## Initial Ingestion

This notebook uses autoloader to identify what data AWS has updated from your AWS Cost and Usage Reports 2.0 (Data Exports).

AWS refreshes the data multiple times a day rewriting the data files for months that had a change; however, historical data older than a few months usually doesn't get updated.

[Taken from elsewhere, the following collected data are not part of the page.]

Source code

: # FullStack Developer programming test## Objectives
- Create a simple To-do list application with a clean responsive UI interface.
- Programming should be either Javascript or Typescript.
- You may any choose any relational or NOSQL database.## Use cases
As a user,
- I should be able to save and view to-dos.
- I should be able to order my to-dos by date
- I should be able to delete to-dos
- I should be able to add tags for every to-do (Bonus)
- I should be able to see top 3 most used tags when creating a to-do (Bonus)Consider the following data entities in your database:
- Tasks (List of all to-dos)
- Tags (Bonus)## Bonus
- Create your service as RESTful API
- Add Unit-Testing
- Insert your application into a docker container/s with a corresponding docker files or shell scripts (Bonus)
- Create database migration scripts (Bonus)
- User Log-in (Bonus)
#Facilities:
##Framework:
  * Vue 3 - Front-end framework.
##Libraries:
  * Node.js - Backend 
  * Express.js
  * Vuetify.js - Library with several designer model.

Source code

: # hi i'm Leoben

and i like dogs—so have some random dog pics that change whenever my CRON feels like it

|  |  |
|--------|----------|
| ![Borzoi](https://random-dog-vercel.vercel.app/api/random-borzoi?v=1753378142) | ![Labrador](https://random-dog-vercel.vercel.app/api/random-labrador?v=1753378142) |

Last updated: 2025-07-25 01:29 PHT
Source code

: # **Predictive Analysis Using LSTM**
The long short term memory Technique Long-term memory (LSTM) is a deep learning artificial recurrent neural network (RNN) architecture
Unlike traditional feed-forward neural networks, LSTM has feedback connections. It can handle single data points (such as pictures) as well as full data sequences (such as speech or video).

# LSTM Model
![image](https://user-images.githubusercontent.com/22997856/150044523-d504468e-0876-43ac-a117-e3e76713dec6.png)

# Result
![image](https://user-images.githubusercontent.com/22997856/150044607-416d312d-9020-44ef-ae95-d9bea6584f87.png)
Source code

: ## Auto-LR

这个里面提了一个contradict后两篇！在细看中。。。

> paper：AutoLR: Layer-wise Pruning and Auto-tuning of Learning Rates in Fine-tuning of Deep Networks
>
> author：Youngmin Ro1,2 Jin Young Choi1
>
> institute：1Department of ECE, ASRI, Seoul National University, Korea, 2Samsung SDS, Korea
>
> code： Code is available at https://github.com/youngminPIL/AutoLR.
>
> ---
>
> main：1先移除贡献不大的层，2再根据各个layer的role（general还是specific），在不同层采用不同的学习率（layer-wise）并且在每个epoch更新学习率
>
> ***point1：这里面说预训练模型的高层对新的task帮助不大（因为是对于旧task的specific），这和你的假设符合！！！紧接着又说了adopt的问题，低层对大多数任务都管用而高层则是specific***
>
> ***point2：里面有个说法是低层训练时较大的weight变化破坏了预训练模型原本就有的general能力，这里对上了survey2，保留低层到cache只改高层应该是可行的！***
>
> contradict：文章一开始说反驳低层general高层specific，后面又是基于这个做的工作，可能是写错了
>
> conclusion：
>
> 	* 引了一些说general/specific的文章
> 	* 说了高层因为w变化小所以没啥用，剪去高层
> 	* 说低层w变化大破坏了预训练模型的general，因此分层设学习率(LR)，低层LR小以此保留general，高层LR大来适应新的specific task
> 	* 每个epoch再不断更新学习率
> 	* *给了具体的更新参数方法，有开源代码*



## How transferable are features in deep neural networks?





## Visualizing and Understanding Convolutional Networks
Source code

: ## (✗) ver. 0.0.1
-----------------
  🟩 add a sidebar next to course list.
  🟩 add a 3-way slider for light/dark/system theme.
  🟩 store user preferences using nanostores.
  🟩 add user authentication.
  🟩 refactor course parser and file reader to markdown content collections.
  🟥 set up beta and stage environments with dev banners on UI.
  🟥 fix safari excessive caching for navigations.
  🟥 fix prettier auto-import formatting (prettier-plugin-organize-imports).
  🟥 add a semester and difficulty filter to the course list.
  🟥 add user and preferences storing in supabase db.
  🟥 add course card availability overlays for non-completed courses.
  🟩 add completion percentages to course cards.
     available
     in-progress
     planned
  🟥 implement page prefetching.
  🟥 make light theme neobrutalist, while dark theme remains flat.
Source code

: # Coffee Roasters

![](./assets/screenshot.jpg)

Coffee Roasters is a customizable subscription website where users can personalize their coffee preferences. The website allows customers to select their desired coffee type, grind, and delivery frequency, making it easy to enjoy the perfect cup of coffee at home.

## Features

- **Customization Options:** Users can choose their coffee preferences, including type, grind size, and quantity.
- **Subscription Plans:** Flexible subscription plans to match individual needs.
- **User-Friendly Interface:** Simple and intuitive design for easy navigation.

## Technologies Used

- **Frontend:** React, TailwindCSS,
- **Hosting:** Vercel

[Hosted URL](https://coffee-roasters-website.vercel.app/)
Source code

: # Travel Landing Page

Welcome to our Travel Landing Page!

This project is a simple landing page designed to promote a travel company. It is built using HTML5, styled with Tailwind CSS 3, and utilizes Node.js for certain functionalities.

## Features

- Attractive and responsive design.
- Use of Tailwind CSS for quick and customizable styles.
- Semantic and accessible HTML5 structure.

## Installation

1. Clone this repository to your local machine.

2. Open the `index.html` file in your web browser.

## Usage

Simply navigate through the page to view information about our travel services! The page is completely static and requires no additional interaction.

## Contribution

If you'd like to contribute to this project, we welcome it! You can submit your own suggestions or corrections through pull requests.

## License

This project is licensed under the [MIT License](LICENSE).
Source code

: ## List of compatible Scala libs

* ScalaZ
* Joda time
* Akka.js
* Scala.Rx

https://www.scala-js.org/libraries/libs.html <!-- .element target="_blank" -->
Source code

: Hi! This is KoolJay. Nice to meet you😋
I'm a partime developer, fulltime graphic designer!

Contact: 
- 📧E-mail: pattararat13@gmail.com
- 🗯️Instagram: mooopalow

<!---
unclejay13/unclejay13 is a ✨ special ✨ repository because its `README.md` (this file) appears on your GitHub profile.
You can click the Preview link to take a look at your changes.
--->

Should you require additional historical data, you can raise an AWS support ticket and request a data backfill

In [0]:
from pyspark.sql import functions as F
import json

In [0]:
# Databricks notebook widgets in Python
dbutils.widgets.text("source_location_metadata", "")
dbutils.widgets.text("target_catalog_name", "")
dbutils.widgets.text("target_schema_name", "")
dbutils.widgets.text("tracker_table_name", "")
dbutils.widgets.text("checkpoint_location", "")
dbutils.widgets.text("schema_location", "")
dbutils.widgets.text("include_existing", "")
dbutils.widgets.text("volume_name", "")

source_location_metadata = dbutils.widgets.get("source_location_metadata")
target_catalog_name = dbutils.widgets.get("target_catalog_name")
target_schema_name = dbutils.widgets.get("target_schema_name")
tracker_table_name = dbutils.widgets.get("tracker_table_name")
checkpoint_location = dbutils.widgets.get("checkpoint_location")
schema_location = dbutils.widgets.get("schema_location")
include_existing = dbutils.widgets.get("include_existing").lower() == "true"
volume_name = dbutils.widgets.get("volume_name")

In [0]:
#Creating catalog and schema
spark.sql(f"CREATE CATALOG IF NOT EXISTS {target_catalog_name}")
spark.sql(f"CREATE SCHEMA IF NOT EXISTS {target_catalog_name}.{target_schema_name}")
spark.sql(f"CREATE VOLUME IF NOT EXISTS {target_catalog_name}.{target_schema_name}.{volume_name}")

### Tracking table
Table to keep track of the months that have been submitted or processed

In [0]:
#Creating tracker table
tracker_tbl = f'{target_catalog_name}.{target_schema_name}.{tracker_table_name}'
spark.sql(f"""
    CREATE TABLE IF NOT EXISTS {tracker_tbl}(
    billing_period     STRING,
    manifest_path      STRING,
    manifest_mod_time  TIMESTAMP,
    manifest_size      BIGINT,
    status             STRING,  -- PENDING | SUBMITTED | SUCCEEDED | FAILED
    submitted_at       TIMESTAMP,
    completed_at       TIMESTAMP,
    last_error         STRING,
    last_update        TIMESTAMP
)
CLUSTER BY AUTO
""")

In [0]:
#Regex to get the months to process
billing_regex = r"BILLING_PERIOD=(\d{4}-\d{2})"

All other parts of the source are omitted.